I have to mention luke 10:18 "I beheld satan as lightning fall from heaven". Lightning in strongs = candle flame being snuffed out. Satan or satanas = adversary. I beheld adversity as being snuffed out. Fall from heaven is a coloquialism meaning quick justice from God or a huge demise. This script now takes on a metaphoric meaning. In verse 20 "rejoice not the SPIRITS are subject unto you... We do not see disembodied spirits floating around anywhere in the OT. There just aren't any, no ghosties, no phantoms. One might say the "spirit" of the world has changed since i was a child. Spirit is an attitude or a character but not a possession. If possession were true that would be one thing more that satan and his fallen angels can do, that GOD cannot do. Again there are no examples of angels possessing any people, fallen or otherwise.

9:38 PM  
Blogger Geoffrey Dennis said...

Anonymous, you are right, all faiths develop traditions beyond the explicit content of their Scriptures. Such non-biblical traditions, as in the case of Christianity - the Trinity, Sunday worship, Christmas and Easter - are the flesh of lived observance all faiths attach to the frame provided by their sacred texts. We just need to be self-conscious about where our traditions do, or don't, come from. As always, I appreciate your input.

9:40 AM  
Anonymous Anonymous said...

Isaiah 14:12 is where the supposed fall of Lucifer (satan) is mentioned but if you replace, created with coronated you will understand that we are talking about a man and not some proud angel, or the prince of tyre being crowned king. The costly robes that kings wear and the music played at the crowning ceremony adequately describes the tabarets and musical instruments and the jewels the prince being crowned king, wore in his attire is not uncommon. Isaiah speaks of a man, prince then king. When the prince became king then his pride got to him and he became flawed.
Also the covering cherubium is another term for tyres role to israel under sammuels leadership which continued during the princes lifetime but ended when he became king.
No fallen angel just catholic interpretation again.
hope this helps.

10:02 PM  
Anonymous Anonymous said...

Wow. Thank you, I've been wondering about this for a while. As a Christian I have always believed Satan fell but then I wondered why G-d would let that happen. Having Satan as a prosecutor makes a lot more sense. Learning about Judaism is changing how I view Christianity. (It's nice to finally have my questions answered). Thanks again.
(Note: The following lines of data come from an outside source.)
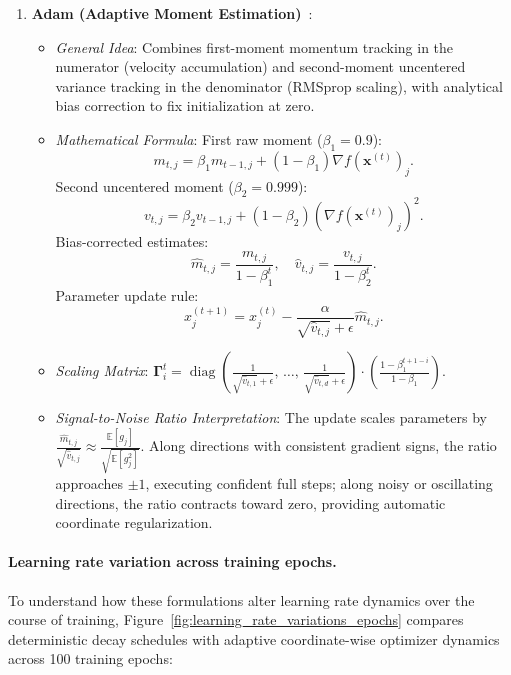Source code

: \begin{enumerate}
  \item \textbf{Adam (Adaptive Moment Estimation)}~\cite{kingma2014adam}:
    \begin{itemize}[noitemsep]
      \item \textit{General Idea}: Combines first-moment momentum tracking in the numerator (velocity accumulation) and second-moment uncentered variance tracking in the denominator (RMSprop scaling), with analytical bias correction to fix initialization at zero.
      \item \textit{Mathematical Formula}:
        First raw moment ($\beta_1 = 0.9$):
        \begin{equation}
        m_{t, j} = \beta_1 m_{t-1, j} + (1 - \beta_1) \nabla f(\mathbf{x}^{(t)})_j.
        \end{equation}
        Second uncentered moment ($\beta_2 = 0.999$):
        \begin{equation}
        v_{t, j} = \beta_2 v_{t-1, j} + (1 - \beta_2) \left( \nabla f(\mathbf{x}^{(t)})_j \right)^2.
        \end{equation}
        Bias-corrected estimates:
        \begin{equation}
        \hat{m}_{t, j} = \frac{m_{t, j}}{1 - \beta_1^t}, \quad \hat{v}_{t, j} = \frac{v_{t, j}}{1 - \beta_2^t}.
        \end{equation}
        Parameter update rule:
        \begin{equation}
        x_j^{(t+1)} = x_j^{(t)} - \frac{\alpha}{\sqrt{\hat{v}_{t, j}} + \epsilon} \hat{m}_{t, j}.
        \end{equation}
      \item \textit{Scaling Matrix}: $\boldsymbol{\Gamma}_i^t = \operatorname{diag}\left( \frac{1}{\sqrt{\hat{v}_{t, 1}} + \epsilon}, \, \dots, \, \frac{1}{\sqrt{\hat{v}_{t, d}} + \epsilon} \right) \cdot \left(\frac{1 - \beta_1^{t+1-i}}{1 - \beta_1}\right)$.
      \item \textit{Signal-to-Noise Ratio Interpretation}: The update scales parameters by $\frac{\hat{m}_{t, j}}{\sqrt{\hat{v}_{t, j}}} \approx \frac{\mathbb{E}[g_j]}{\sqrt{\mathbb{E}[g_j^2]}}$. Along directions with consistent gradient signs, the ratio approaches $\pm 1$, executing confident full steps; along noisy or oscillating directions, the ratio contracts toward zero, providing automatic coordinate regularization.
    \end{itemize}
\end{enumerate}

\paragraph{Learning rate variation across training epochs.}
To understand how these formulations alter learning rate dynamics over the course of training, Figure~\ref{fig:learning_rate_variations_epochs} compares deterministic decay schedules with adaptive coordinate-wise optimizer dynamics across 100 training epochs:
Also, on behalf of the defensive Christian on the phone I apologize. Your beliefs should be at least respected (and in my opinion they should be honored).

8:51 AM  
Blogger Unknown said...

Think about it mate.. All things live and have their being in God.. Nothing is separate from God. He used nothing to create except his own word. Everything relys on god for continued existence.. Why would God not just think Satan out of existence? Its a hard thing to grasp but its true.. Why would god put knowledge of good and evil in a tree. And put it smack dab in the middle of the garden and order them not to eat.. But being omnipotent actually knows beforehand that they will.. Maybe they were supposed to eat of it. Or do u think he'd rather us be ignorant of both good and evil like the animals who only know instincts.. Satan or the adversary is that part of us that holds us back from our divine purpose and from reaching enlightenment, aka salvation, or Godhood. Keeping us trapped in the physical. That is Hell. In johns revelation when he experiences a door opening in heaven it was the higher spiritual centers opening up in his brain during elevated states of consciousness. When he says there was silence in heaven for a half hour he is stating that the mind is completely calm and quiet. It takes half an hour of this to achieve any sort of mystical experience. Therefore during Jesus's meditations in the wilderness he beheald the the acussing limiting thoughts which is the only Satan there is leave his mind as quick as lightning.